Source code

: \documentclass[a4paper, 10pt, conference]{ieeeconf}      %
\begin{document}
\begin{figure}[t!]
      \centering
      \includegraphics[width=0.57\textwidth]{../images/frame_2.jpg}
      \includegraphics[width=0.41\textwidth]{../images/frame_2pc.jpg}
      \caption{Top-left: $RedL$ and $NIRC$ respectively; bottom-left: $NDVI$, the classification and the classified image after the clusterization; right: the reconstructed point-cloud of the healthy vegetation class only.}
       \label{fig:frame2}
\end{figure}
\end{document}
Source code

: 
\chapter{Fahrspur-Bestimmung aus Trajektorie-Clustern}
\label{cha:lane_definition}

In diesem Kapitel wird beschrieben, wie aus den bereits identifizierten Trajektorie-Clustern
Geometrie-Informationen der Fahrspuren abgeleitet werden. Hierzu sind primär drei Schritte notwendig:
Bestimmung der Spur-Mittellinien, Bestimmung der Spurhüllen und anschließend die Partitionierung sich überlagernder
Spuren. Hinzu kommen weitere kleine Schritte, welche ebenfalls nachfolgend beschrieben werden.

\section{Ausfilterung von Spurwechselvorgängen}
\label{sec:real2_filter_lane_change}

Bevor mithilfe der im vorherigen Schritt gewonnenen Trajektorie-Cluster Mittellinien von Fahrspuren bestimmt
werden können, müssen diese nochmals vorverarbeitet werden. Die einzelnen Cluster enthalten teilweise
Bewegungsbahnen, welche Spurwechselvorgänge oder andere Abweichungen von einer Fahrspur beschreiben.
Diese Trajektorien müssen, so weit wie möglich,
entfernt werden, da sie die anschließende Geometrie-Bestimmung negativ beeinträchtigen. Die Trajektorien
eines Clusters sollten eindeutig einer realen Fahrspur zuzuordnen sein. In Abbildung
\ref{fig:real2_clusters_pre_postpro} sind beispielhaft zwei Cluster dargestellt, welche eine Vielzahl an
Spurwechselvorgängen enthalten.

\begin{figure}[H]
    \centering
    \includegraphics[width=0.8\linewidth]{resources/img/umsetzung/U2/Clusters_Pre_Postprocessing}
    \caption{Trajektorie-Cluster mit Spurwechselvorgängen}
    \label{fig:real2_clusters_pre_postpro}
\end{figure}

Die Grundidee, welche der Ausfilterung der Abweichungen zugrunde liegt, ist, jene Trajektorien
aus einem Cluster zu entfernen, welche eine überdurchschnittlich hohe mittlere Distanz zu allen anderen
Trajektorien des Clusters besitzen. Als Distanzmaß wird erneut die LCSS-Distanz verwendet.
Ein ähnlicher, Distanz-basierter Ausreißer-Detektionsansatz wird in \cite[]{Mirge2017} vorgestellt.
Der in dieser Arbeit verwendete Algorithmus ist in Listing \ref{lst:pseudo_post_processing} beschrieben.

§ WORK TASK
The data above should be output exactly, with each line intact.

§ ANSWER FOR THIS EXERCISE
Source code

: \documentclass[a4paper, 10pt, conference]{ieeeconf}      %
\begin{document}
\begin{figure}[t!]
      \centering
      \includegraphics[width=0.57\textwidth]{../images/frame_2.jpg}
      \includegraphics[width=0.41\textwidth]{../images/frame_2pc.jpg}
      \caption{Top-left: $RedL$ and $NIRC$ respectively; bottom-left: $NDVI$, the classification and the classified image after the clusterization; right: the reconstructed point-cloud of the healthy vegetation class only.}
       \label{fig:frame2}
\end{figure}
\end{document}
Source code

: 
\chapter{Fahrspur-Bestimmung aus Trajektorie-Clustern}
\label{cha:lane_definition}

In diesem Kapitel wird beschrieben, wie aus den bereits identifizierten Trajektorie-Clustern
Geometrie-Informationen der Fahrspuren abgeleitet werden. Hierzu sind primär drei Schritte notwendig:
Bestimmung der Spur-Mittellinien, Bestimmung der Spurhüllen und anschließend die Partitionierung sich überlagernder
Spuren. Hinzu kommen weitere kleine Schritte, welche ebenfalls nachfolgend beschrieben werden.

\section{Ausfilterung von Spurwechselvorgängen}
\label{sec:real2_filter_lane_change}

Bevor mithilfe der im vorherigen Schritt gewonnenen Trajektorie-Cluster Mittellinien von Fahrspuren bestimmt
werden können, müssen diese nochmals vorverarbeitet werden. Die einzelnen Cluster enthalten teilweise
Bewegungsbahnen, welche Spurwechselvorgänge oder andere Abweichungen von einer Fahrspur beschreiben.
Diese Trajektorien müssen, so weit wie möglich,
entfernt werden, da sie die anschließende Geometrie-Bestimmung negativ beeinträchtigen. Die Trajektorien
eines Clusters sollten eindeutig einer realen Fahrspur zuzuordnen sein. In Abbildung
\ref{fig:real2_clusters_pre_postpro} sind beispielhaft zwei Cluster dargestellt, welche eine Vielzahl an
Spurwechselvorgängen enthalten.

\begin{figure}[H]
    \centering
    \includegraphics[width=0.8\linewidth]{resources/img/umsetzung/U2/Clusters_Pre_Postprocessing}
    \caption{Trajektorie-Cluster mit Spurwechselvorgängen}
    \label{fig:real2_clusters_pre_postpro}
\end{figure}

Die Grundidee, welche der Ausfilterung der Abweichungen zugrunde liegt, ist, jene Trajektorien
aus einem Cluster zu entfernen, welche eine überdurchschnittlich hohe mittlere Distanz zu allen anderen
Trajektorien des Clusters besitzen. Als Distanzmaß wird erneut die LCSS-Distanz verwendet.
Ein ähnlicher, Distanz-basierter Ausreißer-Detektionsansatz wird in \cite[]{Mirge2017} vorgestellt.
Der in dieser Arbeit verwendete Algorithmus ist in Listing \ref{lst:pseudo_post_processing} beschrieben.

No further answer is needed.